Colas ante uno de los puntos de reparto de alimentos habilitados en Madrid.

Son muchas y muy variadas las trabas que están impidiendo que el Ingreso Mínimo Vital (IMV) la renta básica aprobada durante la pandemia para hacer frente a las situaciones de pobreza y vulnerabilidad, esté llegando a todas las personas que la necesitan. Así lo refleja un estudio realizado por la Red Europea de Lucha contra la Pobreza y la Exclusión Social (EAPN) de Castilla-La Mancha.

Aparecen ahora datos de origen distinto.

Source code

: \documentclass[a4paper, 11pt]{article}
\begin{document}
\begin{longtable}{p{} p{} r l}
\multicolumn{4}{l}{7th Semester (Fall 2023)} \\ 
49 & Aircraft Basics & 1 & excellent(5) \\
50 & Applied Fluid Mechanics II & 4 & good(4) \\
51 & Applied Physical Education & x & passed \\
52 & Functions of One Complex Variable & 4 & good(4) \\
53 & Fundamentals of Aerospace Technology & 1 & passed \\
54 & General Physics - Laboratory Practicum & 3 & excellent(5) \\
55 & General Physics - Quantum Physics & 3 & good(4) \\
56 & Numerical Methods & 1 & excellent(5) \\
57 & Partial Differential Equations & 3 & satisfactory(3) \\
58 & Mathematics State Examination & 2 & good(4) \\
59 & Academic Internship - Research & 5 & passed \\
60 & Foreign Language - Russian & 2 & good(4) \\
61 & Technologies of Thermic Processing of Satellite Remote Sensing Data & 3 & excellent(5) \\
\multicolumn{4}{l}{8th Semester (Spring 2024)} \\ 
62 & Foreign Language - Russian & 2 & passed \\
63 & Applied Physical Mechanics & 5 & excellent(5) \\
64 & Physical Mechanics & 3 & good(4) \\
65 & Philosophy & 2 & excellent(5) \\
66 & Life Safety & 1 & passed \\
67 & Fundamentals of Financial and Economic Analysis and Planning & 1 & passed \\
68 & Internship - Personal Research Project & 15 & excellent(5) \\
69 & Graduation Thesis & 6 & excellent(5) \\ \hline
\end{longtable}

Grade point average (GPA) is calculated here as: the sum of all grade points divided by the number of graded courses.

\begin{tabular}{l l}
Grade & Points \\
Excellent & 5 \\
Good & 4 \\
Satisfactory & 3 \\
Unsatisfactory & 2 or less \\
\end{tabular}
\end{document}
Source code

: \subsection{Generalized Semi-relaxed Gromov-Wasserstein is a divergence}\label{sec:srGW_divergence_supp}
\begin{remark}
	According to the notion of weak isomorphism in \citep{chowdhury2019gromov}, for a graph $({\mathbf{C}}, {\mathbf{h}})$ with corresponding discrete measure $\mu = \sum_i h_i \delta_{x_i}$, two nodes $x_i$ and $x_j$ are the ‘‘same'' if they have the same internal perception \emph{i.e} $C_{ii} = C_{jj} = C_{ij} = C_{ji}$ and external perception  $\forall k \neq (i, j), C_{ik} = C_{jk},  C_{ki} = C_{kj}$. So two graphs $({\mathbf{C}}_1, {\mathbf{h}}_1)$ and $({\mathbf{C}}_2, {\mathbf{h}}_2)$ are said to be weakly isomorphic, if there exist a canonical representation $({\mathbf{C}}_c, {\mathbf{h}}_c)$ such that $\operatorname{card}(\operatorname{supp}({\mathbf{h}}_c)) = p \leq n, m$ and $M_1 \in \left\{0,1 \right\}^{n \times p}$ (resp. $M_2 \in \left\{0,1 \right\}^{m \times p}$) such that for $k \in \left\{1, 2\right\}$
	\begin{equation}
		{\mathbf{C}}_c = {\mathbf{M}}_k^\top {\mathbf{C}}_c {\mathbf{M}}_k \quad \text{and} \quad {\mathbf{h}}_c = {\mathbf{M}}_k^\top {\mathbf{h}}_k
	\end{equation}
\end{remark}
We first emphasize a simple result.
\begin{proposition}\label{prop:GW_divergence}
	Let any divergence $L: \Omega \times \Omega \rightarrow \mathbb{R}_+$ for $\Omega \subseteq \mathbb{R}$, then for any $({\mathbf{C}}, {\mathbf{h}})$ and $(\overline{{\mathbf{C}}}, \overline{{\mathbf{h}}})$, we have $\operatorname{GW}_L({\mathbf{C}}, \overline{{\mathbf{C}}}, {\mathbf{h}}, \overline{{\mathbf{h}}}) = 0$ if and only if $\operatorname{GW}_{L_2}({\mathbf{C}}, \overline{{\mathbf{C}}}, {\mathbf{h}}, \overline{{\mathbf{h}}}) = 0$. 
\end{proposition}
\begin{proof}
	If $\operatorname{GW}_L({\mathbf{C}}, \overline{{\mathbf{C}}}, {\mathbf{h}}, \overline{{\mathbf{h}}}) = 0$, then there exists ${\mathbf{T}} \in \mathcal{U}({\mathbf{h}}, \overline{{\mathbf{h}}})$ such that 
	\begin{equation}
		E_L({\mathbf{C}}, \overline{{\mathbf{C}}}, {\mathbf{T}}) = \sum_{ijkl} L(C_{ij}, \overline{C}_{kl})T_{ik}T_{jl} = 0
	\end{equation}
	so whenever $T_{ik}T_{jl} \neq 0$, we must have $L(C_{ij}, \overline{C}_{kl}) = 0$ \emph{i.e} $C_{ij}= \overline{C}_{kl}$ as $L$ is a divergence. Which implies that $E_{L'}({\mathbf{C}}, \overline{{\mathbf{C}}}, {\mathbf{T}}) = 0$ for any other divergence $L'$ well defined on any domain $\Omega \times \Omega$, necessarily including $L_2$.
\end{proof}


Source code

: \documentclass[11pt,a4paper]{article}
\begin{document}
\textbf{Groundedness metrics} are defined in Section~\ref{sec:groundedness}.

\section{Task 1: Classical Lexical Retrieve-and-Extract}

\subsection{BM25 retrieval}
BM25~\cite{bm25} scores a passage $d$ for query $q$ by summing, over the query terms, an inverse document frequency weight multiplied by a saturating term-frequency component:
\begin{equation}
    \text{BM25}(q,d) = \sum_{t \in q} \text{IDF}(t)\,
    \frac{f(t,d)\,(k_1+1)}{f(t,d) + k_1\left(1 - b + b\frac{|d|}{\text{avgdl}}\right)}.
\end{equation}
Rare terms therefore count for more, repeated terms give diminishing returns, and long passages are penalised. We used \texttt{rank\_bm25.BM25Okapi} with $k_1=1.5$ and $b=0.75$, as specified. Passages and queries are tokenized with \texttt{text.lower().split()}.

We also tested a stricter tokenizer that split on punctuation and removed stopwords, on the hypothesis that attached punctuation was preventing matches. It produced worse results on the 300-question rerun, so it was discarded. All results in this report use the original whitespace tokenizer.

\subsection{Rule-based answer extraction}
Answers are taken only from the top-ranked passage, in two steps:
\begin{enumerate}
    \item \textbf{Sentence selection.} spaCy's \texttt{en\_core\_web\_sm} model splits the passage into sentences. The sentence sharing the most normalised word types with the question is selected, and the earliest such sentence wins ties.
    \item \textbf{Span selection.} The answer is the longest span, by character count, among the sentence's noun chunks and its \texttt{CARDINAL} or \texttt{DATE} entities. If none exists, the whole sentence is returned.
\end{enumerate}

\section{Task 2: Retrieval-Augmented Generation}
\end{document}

Concretamente, establece que tan solo algo más del 23% de las personas que tramitan el IMV son perceptoras del mismo y que, en total, más del 52% de las solicitudes son denegadas por inadmisión, no llegan a tramitarse por la gran cantidad de requisitos. En el informe se detallan igualmente los datos proporcionados por el Instituto Nacional de la Seguridad Social a fecha de 16 de diciembre de 2020. En total, más de 7.082 personas en Castilla-La Mancha se han beneficiado del Ingreso Mínimo Vital en las cinco provincias. “De estos datos se desprende que en realidad son muy pocas las personas en vulnerabilidad las que perciben tal prestación, hecho que se aleja del ideario común de que hay muchas personas que viven de ayudas”, apunta esta organización como una de las conclusiones de su estudio.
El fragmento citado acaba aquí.